Output details
35 - Music, Drama, Dance and Performing Arts
Rose Bruford College
Exosomatic (light) organ: Creating and using an ‘expressive instrument’ for theatre lighting control
Present-day theatre lighting control systems place great emphasis on providing rich and sophisticated ways to create and edit the lighting data that controls the lighting in performance. However, once the lighting has been programmed, replay for the most part comprises pressing the ‘go’ button on cue. Within the professional roles and responsibilities ascribed to lighting personnel, there is no requirement for the operator to be able to make an expressive contribution to the performance.
In the article, Hunt describes a custom-designed and built lighting control interface that, while meeting other theatre lighting requirements, consciously offers its performer-operator an expressive, ‘playable’ instrument, based on a conceptual model of theatre lighting that emphasises the temporal dynamics of light over the static and synoptic. As well as a reformed conceptual model, Hunt’s lighting control offers the operator a range of alternative control interfaces with different expressive potentials, selectable according to the desired aesthetic and dramatic effect. Hunt also describes: the experience of operating the control system in the context of a research-performance; some of the finely-nuanced effects that it enabled; and its impact on the experience of actors and audience members.

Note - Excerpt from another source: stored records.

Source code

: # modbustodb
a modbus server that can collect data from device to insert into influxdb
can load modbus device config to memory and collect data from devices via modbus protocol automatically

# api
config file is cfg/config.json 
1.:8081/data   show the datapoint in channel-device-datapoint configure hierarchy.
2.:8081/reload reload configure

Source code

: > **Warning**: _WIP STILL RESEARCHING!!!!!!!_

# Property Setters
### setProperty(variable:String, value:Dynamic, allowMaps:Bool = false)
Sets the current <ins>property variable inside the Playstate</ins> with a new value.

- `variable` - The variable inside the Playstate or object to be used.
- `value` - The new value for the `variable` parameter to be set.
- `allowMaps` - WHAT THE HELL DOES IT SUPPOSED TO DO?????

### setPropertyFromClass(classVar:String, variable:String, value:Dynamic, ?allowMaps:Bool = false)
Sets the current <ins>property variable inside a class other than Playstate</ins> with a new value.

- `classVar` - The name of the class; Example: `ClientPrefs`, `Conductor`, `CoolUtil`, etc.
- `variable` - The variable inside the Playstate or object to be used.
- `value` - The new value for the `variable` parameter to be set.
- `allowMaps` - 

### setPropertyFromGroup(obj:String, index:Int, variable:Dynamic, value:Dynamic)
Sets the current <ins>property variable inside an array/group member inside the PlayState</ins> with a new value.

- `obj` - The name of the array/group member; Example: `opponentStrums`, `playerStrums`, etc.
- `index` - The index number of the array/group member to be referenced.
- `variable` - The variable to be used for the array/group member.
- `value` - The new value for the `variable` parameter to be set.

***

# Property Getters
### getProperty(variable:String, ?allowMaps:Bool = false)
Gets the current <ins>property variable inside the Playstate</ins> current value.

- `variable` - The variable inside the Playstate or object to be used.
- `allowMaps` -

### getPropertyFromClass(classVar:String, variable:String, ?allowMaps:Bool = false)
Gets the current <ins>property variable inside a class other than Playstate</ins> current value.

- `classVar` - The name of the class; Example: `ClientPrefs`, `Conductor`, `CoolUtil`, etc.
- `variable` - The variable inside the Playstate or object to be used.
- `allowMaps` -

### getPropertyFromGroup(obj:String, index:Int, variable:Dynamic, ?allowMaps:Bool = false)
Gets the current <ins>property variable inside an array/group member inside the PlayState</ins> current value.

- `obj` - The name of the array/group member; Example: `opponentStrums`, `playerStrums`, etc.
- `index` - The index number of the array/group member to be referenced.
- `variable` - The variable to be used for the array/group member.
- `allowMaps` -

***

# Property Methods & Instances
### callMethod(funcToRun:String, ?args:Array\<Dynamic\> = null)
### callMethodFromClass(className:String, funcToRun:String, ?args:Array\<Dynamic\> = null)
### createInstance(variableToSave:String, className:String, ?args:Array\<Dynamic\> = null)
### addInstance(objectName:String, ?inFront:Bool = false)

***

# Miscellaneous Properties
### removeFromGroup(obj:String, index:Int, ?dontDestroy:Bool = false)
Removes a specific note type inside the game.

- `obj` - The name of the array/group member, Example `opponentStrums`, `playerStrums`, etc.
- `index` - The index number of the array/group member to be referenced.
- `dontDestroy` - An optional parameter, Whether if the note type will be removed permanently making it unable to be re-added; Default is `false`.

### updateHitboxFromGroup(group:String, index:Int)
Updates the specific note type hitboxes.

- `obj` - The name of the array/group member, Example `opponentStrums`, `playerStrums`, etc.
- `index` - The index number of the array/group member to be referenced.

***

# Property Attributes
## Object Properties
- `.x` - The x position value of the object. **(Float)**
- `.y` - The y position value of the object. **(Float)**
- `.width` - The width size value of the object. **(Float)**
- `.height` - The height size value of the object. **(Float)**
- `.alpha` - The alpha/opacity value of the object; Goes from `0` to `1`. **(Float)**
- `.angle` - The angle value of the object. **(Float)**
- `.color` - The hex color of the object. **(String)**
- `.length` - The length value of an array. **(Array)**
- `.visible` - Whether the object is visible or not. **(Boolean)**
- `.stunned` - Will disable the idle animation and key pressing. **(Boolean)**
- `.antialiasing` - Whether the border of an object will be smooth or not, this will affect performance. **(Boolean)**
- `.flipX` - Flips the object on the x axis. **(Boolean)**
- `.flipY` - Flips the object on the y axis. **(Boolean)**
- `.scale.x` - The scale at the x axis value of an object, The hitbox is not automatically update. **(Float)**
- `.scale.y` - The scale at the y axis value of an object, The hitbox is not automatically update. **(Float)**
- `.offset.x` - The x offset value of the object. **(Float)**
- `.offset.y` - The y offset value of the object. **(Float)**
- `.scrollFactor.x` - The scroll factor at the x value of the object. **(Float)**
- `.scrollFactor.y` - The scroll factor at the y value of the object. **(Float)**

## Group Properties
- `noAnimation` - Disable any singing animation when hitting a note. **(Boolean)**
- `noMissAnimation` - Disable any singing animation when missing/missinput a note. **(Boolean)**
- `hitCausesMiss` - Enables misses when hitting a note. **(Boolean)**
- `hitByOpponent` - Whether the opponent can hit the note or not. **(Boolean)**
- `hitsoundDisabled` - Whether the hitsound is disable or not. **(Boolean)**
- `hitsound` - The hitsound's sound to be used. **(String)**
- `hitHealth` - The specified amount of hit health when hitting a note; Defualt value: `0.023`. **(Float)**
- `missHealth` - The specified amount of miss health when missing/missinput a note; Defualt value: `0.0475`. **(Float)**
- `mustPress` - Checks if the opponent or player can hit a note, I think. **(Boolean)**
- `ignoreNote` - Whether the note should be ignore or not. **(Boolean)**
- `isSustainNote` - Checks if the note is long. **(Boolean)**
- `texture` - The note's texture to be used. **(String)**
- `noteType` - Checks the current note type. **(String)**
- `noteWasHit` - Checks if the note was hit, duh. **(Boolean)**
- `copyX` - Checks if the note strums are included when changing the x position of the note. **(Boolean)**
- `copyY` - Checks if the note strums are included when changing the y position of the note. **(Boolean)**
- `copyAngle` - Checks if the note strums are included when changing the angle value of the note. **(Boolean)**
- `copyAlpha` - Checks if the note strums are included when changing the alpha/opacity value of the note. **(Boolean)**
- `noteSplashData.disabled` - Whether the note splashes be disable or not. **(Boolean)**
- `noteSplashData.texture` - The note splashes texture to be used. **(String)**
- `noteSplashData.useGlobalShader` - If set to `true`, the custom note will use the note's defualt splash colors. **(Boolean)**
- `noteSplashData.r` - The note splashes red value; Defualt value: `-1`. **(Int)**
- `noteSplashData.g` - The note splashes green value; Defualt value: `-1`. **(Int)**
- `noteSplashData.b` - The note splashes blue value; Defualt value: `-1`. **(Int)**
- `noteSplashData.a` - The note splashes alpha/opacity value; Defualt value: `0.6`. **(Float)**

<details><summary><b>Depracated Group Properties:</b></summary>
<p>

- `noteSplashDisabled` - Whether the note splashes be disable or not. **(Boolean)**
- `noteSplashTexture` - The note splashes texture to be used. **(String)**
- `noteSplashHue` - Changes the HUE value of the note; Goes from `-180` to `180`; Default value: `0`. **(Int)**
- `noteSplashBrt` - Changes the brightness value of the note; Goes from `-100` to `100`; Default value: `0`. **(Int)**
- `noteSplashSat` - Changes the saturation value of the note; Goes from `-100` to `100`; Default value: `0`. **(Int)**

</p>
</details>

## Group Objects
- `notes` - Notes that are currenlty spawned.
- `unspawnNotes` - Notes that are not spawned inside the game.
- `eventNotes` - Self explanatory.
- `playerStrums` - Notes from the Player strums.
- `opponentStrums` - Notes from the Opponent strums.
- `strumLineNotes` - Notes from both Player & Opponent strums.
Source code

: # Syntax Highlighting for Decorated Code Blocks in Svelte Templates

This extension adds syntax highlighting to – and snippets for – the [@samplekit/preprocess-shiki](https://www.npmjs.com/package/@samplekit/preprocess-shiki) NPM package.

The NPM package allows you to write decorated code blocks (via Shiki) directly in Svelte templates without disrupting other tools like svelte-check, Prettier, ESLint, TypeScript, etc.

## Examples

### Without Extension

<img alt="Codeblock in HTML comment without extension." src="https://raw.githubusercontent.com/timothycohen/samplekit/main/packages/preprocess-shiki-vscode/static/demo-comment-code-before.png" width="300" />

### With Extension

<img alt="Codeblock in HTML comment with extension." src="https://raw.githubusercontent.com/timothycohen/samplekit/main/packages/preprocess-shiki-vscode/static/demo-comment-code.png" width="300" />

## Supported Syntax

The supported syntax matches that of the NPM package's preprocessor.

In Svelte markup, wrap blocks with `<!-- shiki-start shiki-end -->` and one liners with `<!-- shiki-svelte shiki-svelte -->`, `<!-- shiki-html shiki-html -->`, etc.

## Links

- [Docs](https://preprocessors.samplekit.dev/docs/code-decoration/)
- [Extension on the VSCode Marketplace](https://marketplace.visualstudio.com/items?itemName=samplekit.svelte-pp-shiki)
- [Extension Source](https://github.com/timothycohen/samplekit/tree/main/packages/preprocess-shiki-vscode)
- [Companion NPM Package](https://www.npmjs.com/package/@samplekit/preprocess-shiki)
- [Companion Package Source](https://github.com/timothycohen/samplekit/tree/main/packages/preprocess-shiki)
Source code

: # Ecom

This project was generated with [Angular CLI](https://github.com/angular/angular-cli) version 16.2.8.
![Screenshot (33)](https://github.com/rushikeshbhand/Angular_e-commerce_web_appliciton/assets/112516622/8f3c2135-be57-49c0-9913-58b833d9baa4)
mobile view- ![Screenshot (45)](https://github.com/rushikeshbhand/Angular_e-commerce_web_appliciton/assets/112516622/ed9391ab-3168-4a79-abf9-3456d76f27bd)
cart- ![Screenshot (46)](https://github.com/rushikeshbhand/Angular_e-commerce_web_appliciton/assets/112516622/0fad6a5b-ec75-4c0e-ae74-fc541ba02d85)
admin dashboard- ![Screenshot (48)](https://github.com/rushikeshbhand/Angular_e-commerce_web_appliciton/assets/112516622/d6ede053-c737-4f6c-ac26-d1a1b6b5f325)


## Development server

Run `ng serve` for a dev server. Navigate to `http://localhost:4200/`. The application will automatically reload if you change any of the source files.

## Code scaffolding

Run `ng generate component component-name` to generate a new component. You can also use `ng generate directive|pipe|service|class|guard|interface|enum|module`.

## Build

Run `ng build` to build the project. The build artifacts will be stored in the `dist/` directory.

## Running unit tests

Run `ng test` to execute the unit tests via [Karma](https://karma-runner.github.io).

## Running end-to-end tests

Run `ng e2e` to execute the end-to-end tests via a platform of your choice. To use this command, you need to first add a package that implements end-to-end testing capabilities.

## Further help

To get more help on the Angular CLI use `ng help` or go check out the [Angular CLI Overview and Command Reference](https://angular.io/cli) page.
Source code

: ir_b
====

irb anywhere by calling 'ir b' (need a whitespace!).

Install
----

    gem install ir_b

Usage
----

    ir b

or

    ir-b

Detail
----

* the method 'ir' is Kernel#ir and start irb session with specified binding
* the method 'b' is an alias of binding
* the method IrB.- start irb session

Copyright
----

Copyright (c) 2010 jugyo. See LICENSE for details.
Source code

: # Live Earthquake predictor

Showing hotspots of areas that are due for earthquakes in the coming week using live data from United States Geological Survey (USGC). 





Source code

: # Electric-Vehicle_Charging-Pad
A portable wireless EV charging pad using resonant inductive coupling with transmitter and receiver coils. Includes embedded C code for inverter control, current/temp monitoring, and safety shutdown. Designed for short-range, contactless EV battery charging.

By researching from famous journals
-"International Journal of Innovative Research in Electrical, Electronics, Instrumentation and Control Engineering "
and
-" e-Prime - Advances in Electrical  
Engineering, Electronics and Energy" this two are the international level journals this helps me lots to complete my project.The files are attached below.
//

Digital performance scholarship has extensively examined the relationship between the performer and a variety of technologies, but not theatre lighting and its operation. Hunt’s investigation points to the performance-making potential of a revised approach to theatre lighting that promotes the creative agency of the operator during the performance itself, effected through a suitably designed ‘playable’ interface.
The referenced performance project was devised to facilitate simultaneous enquiry into two distinct research questions, and outputs related to each have been submitted to REF 2014. Output 3 relates to an investigation into the ramifications of a revised lighting control interface. Output 4 articulates Hunt’s research into the spatial position of the lighting operator.